**Exercise brief**
Exact copy, no pictures: return only the lines below from the line with "16384 | **E_USER_DEPRECATED**" up to and including the line with "Roller screw is".

________

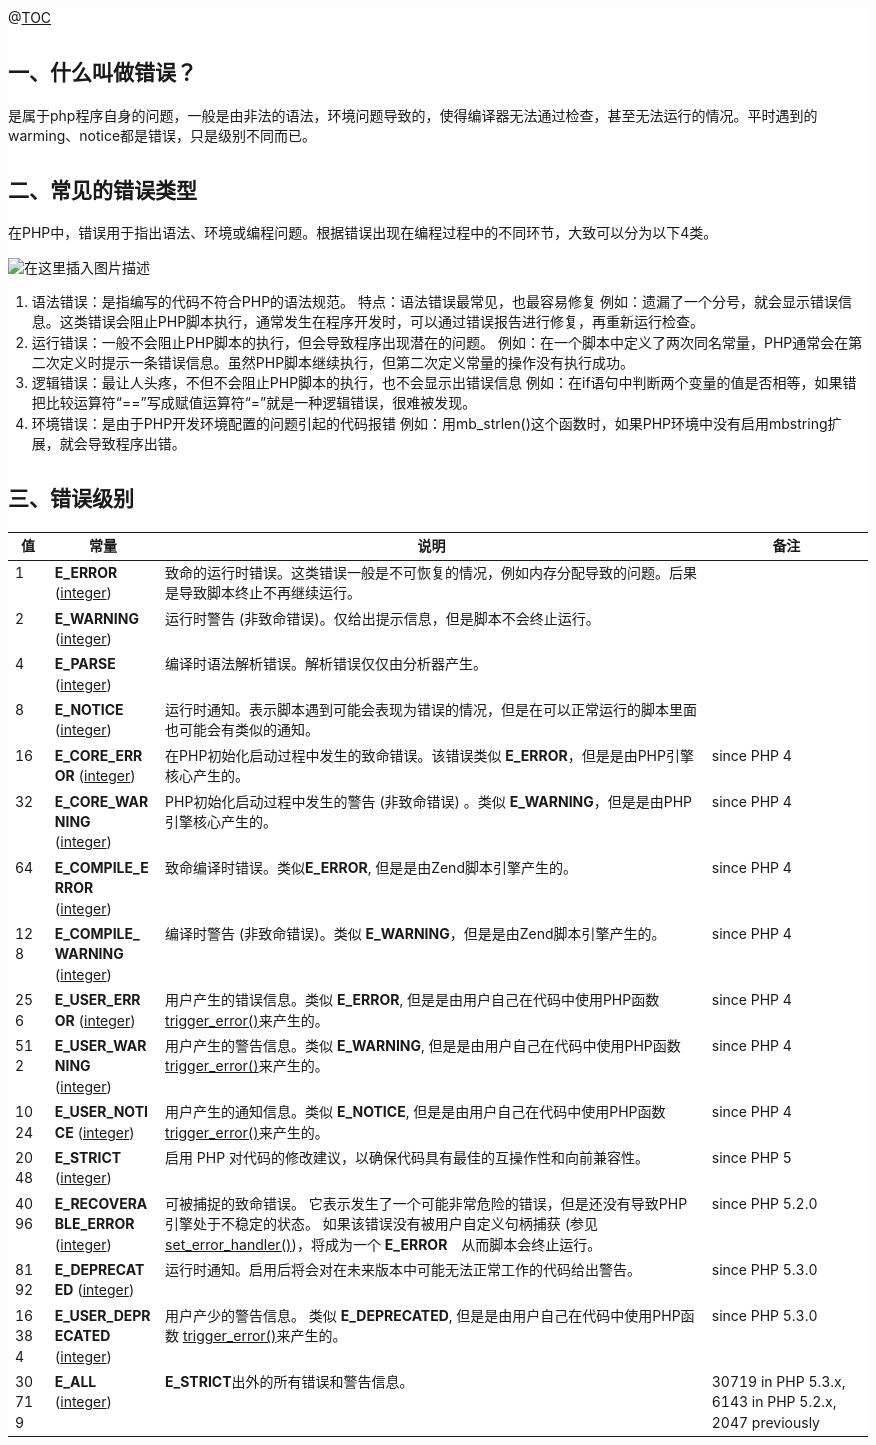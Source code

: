@[TOC](目录)

## 一、什么叫做错误？

是属于php程序自身的问题，一般是由非法的语法，环境问题导致的，使得编译器无法通过检查，甚至无法运行的情况。平时遇到的 warming、notice都是错误，只是级别不同而已。



## 二、常见的错误类型

在PHP中，错误用于指出语法、环境或编程问题。根据错误出现在编程过程中的不同环节，大致可以分为以下4类。

![在这里插入图片描述](https://img-blog.csdnimg.cn/20200702163243159.png?x-oss-process=image/watermark,type_ZmFuZ3poZW5naGVpdGk,shadow_10,text_aHR0cHM6Ly9ibG9nLmNzZG4ubmV0L3FxXzQxOTkzMjA2,size_16,color_FFFFFF,t_70)
1. 语法错误：是指编写的代码不符合PHP的语法规范。
   特点：语法错误最常见，也最容易修复
   例如：遗漏了一个分号，就会显示错误信息。这类错误会阻止PHP脚本执行，通常发生在程序开发时，可以通过错误报告进行修复，再重新运行检查。
2. 运行错误：一般不会阻止PHP脚本的执行，但会导致程序出现潜在的问题。
   例如：在一个脚本中定义了两次同名常量，PHP通常会在第二次定义时提示一条错误信息。虽然PHP脚本继续执行，但第二次定义常量的操作没有执行成功。
3. 逻辑错误：最让人头疼，不但不会阻止PHP脚本的执行，也不会显示出错误信息
   例如：在if语句中判断两个变量的值是否相等，如果错把比较运算符“==”写成赋值运算符“=”就是一种逻辑错误，很难被发现。
4. 环境错误：是由于PHP开发环境配置的问题引起的代码报错
   例如：用mb_strlen()这个函数时，如果PHP环境中没有启用mbstring扩展，就会导致程序出错。

## 三、错误级别

| 值    | 常量                                                         | 说明                                                         | 备注                                                         |
| ----- | ------------------------------------------------------------ | ------------------------------------------------------------ | ------------------------------------------------------------ |
| 1     | **E_ERROR**       ([integer](mk:@MSITStore:C:\Users\zzh\Desktop\PHP7中文手册(2018).chm::/res/language.types.integer.html)) | 致命的运行时错误。这类错误一般是不可恢复的情况，例如内存分配导致的问题。后果是导致脚本终止不再继续运行。 |                                                              |
| 2     | **E_WARNING**       ([integer](mk:@MSITStore:C:\Users\zzh\Desktop\PHP7中文手册(2018).chm::/res/language.types.integer.html)) | 运行时警告 (非致命错误)。仅给出提示信息，但是脚本不会终止运行。 |                                                              |
| 4     | **E_PARSE**       ([integer](mk:@MSITStore:C:\Users\zzh\Desktop\PHP7中文手册(2018).chm::/res/language.types.integer.html)) | 编译时语法解析错误。解析错误仅仅由分析器产生。               |                                                              |
| 8     | **E_NOTICE**       ([integer](mk:@MSITStore:C:\Users\zzh\Desktop\PHP7中文手册(2018).chm::/res/language.types.integer.html)) | 运行时通知。表示脚本遇到可能会表现为错误的情况，但是在可以正常运行的脚本里面也可能会有类似的通知。 |                                                              |
| 16    | **E_CORE_ERROR**       ([integer](mk:@MSITStore:C:\Users\zzh\Desktop\PHP7中文手册(2018).chm::/res/language.types.integer.html)) | 在PHP初始化启动过程中发生的致命错误。该错误类似       **E_ERROR**，但是是由PHP引擎核心产生的。 | since PHP 4                                                  |
| 32    | **E_CORE_WARNING**       ([integer](mk:@MSITStore:C:\Users\zzh\Desktop\PHP7中文手册(2018).chm::/res/language.types.integer.html)) | PHP初始化启动过程中发生的警告 (非致命错误) 。类似 **E_WARNING**，但是是由PHP引擎核心产生的。 | since PHP 4                                                  |
| 64    | **E_COMPILE_ERROR**       ([integer](mk:@MSITStore:C:\Users\zzh\Desktop\PHP7中文手册(2018).chm::/res/language.types.integer.html)) | 致命编译时错误。类似**E_ERROR**,       但是是由Zend脚本引擎产生的。 | since PHP 4                                                  |
| 128   | **E_COMPILE_WARNING**       ([integer](mk:@MSITStore:C:\Users\zzh\Desktop\PHP7中文手册(2018).chm::/res/language.types.integer.html)) | 编译时警告 (非致命错误)。类似       **E_WARNING**，但是是由Zend脚本引擎产生的。 | since PHP 4                                                  |
| 256   | **E_USER_ERROR**       ([integer](mk:@MSITStore:C:\Users\zzh\Desktop\PHP7中文手册(2018).chm::/res/language.types.integer.html)) | 用户产生的错误信息。类似       **E_ERROR**, 但是是由用户自己在代码中使用PHP函数 [trigger_error()](mk:@MSITStore:C:\Users\zzh\Desktop\PHP7中文手册(2018).chm::/res/function.trigger-error.html)来产生的。 | since PHP 4                                                  |
| 512   | **E_USER_WARNING**       ([integer](mk:@MSITStore:C:\Users\zzh\Desktop\PHP7中文手册(2018).chm::/res/language.types.integer.html)) | 用户产生的警告信息。类似       **E_WARNING**, 但是是由用户自己在代码中使用PHP函数 [trigger_error()](mk:@MSITStore:C:\Users\zzh\Desktop\PHP7中文手册(2018).chm::/res/function.trigger-error.html)来产生的。 | since PHP 4                                                  |
| 1024  | **E_USER_NOTICE**       ([integer](mk:@MSITStore:C:\Users\zzh\Desktop\PHP7中文手册(2018).chm::/res/language.types.integer.html)) | 用户产生的通知信息。类似       **E_NOTICE**, 但是是由用户自己在代码中使用PHP函数 [trigger_error()](mk:@MSITStore:C:\Users\zzh\Desktop\PHP7中文手册(2018).chm::/res/function.trigger-error.html)来产生的。 | since PHP 4                                                  |
| 2048  | **E_STRICT**       ([integer](mk:@MSITStore:C:\Users\zzh\Desktop\PHP7中文手册(2018).chm::/res/language.types.integer.html)) | 启用 PHP 对代码的修改建议，以确保代码具有最佳的互操作性和向前兼容性。 | since PHP 5                                                  |
| 4096  | **E_RECOVERABLE_ERROR**       ([integer](mk:@MSITStore:C:\Users\zzh\Desktop\PHP7中文手册(2018).chm::/res/language.types.integer.html)) | 可被捕捉的致命错误。 它表示发生了一个可能非常危险的错误，但是还没有导致PHP引擎处于不稳定的状态。 如果该错误没有被用户自定义句柄捕获 (参见       [set_error_handler()](mk:@MSITStore:C:\Users\zzh\Desktop\PHP7中文手册(2018).chm::/res/function.set-error-handler.html))，将成为一个 **E_ERROR**　从而脚本会终止运行。 | since PHP 5.2.0                                              |
| 8192  | **E_DEPRECATED**       ([integer](mk:@MSITStore:C:\Users\zzh\Desktop\PHP7中文手册(2018).chm::/res/language.types.integer.html)) | 运行时通知。启用后将会对在未来版本中可能无法正常工作的代码给出警告。 | since PHP 5.3.0                                              |
| 16384 | **E_USER_DEPRECATED**       ([integer](mk:@MSITStore:C:\Users\zzh\Desktop\PHP7中文手册(2018).chm::/res/language.types.integer.html)) | 用户产少的警告信息。 类似       **E_DEPRECATED**, 但是是由用户自己在代码中使用PHP函数 [trigger_error()](mk:@MSITStore:C:\Users\zzh\Desktop\PHP7中文手册(2018).chm::/res/function.trigger-error.html)来产生的。 | since PHP 5.3.0                                              |
| 30719 | **E_ALL**       ([integer](mk:@MSITStore:C:\Users\zzh\Desktop\PHP7中文手册(2018).chm::/res/language.types.integer.html)) | **E_STRICT**出外的所有错误和警告信息。                       | 30719 in PHP 5.3.x,      6143 in PHP 5.2.x,      2047 previously |

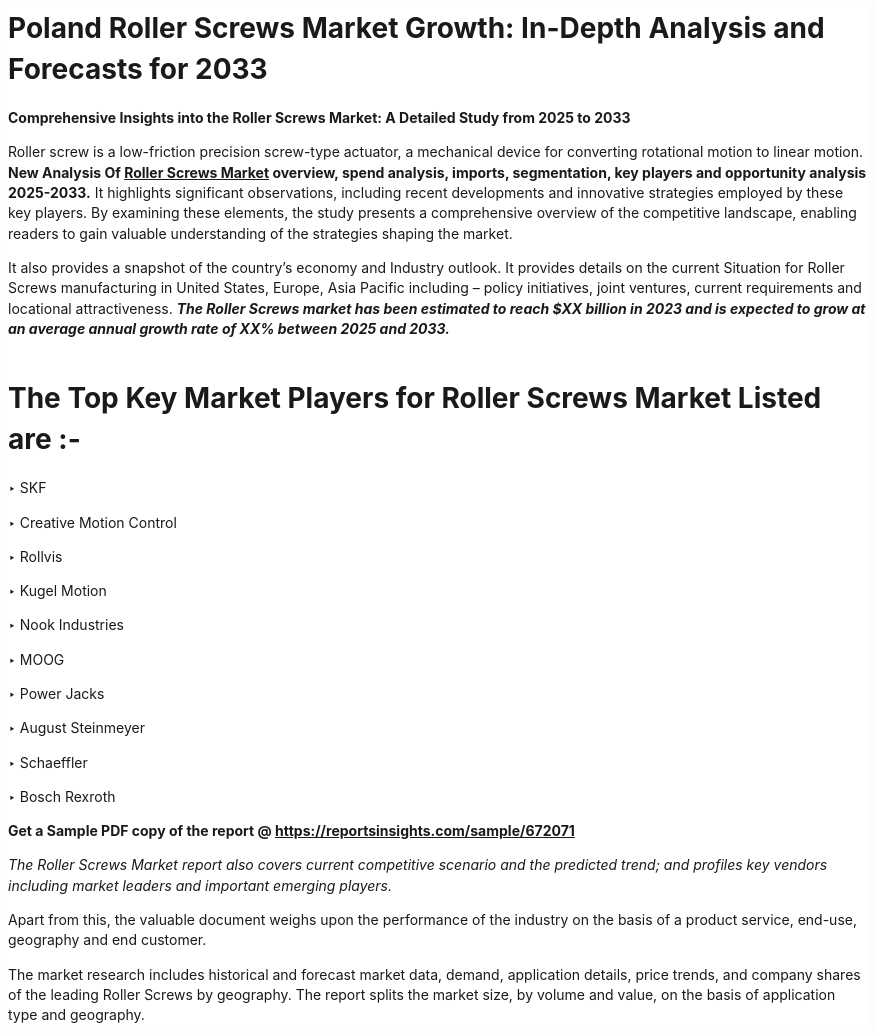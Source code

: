 # Poland Roller Screws Market Growth: In-Depth Analysis and Forecasts for 2033

<strong>Comprehensive Insights into the Roller Screws Market: A Detailed Study from 2025 to 2033</strong>

Roller screw is a low-friction precision screw-type actuator, a mechanical device for converting rotational motion to linear motion. <strong>New Analysis Of <a href=https://www.reportsinsights.com/sample/672071>Roller Screws Market</a> overview, spend analysis, imports, segmentation, key players and opportunity analysis 2025-2033.</strong> It highlights significant observations, including recent developments and innovative strategies employed by these key players. By examining these elements, the study presents a comprehensive overview of the competitive landscape, enabling readers to gain valuable understanding of the strategies shaping the market.

It also provides a snapshot of the country’s economy and Industry outlook. It provides details on the current Situation for Roller Screws manufacturing in United States, Europe, Asia Pacific including – policy initiatives, joint ventures, current requirements and locational attractiveness. <strong><em>The Roller Screws market has been estimated to reach $XX billion in 2023 and is expected to grow at an average annual growth rate of XX% between 2025 and 2033.</em></strong>

# <strong>The Top Key Market Players for Roller Screws Market Listed are :-</strong> 

‣ SKF

‣ Creative Motion Control

‣ Rollvis

‣ Kugel Motion

‣ Nook Industries

‣ MOOG

‣ Power Jacks

‣ August Steinmeyer

‣ Schaeffler

‣ Bosch Rexroth

<strong>Get a Sample PDF copy of the report @ <a href=https://reportsinsights.com/sample/672071>https://reportsinsights.com/sample/672071</a></strong>

<em>The Roller Screws Market report also covers current competitive scenario and the predicted trend; and profiles key vendors including market leaders and important emerging players.</em>

Apart from this, the valuable document weighs upon the performance of the industry on the basis of a product service, end-use, geography and end customer.

The market research includes historical and forecast market data, demand, application details, price trends, and company shares of the leading Roller Screws by geography. The report splits the market size, by volume and value, on the basis of application type and geography.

________

**Exercise result**
| 16384 | **E_USER_DEPRECATED**       ([integer](mk:@MSITStore:C:\Users\zzh\Desktop\PHP7中文手册(2018).chm::/res/language.types.integer.html)) | 用户产少的警告信息。 类似       **E_DEPRECATED**, 但是是由用户自己在代码中使用PHP函数 [trigger_error()](mk:@MSITStore:C:\Users\zzh\Desktop\PHP7中文手册(2018).chm::/res/function.trigger-error.html)来产生的。 | since PHP 5.3.0                                              |
| 30719 | **E_ALL**       ([integer](mk:@MSITStore:C:\Users\zzh\Desktop\PHP7中文手册(2018).chm::/res/language.types.integer.html)) | **E_STRICT**出外的所有错误和警告信息。                       | 30719 in PHP 5.3.x,      6143 in PHP 5.2.x,      2047 previously |

Source code

: # Poland Roller Screws Market Growth: In-Depth Analysis and Forecasts for 2033

<strong>Comprehensive Insights into the Roller Screws Market: A Detailed Study from 2025 to 2033</strong>

Roller screw is a low-friction precision screw-type actuator, a mechanical device for converting rotational motion to linear motion. <strong>New Analysis Of <a href=https://www.reportsinsights.com/sample/672071>Roller Screws Market</a> overview, spend analysis, imports, segmentation, key players and opportunity analysis 2025-2033.</strong> It highlights significant observations, including recent developments and innovative strategies employed by these key players. By examining these elements, the study presents a comprehensive overview of the competitive landscape, enabling readers to gain valuable understanding of the strategies shaping the market.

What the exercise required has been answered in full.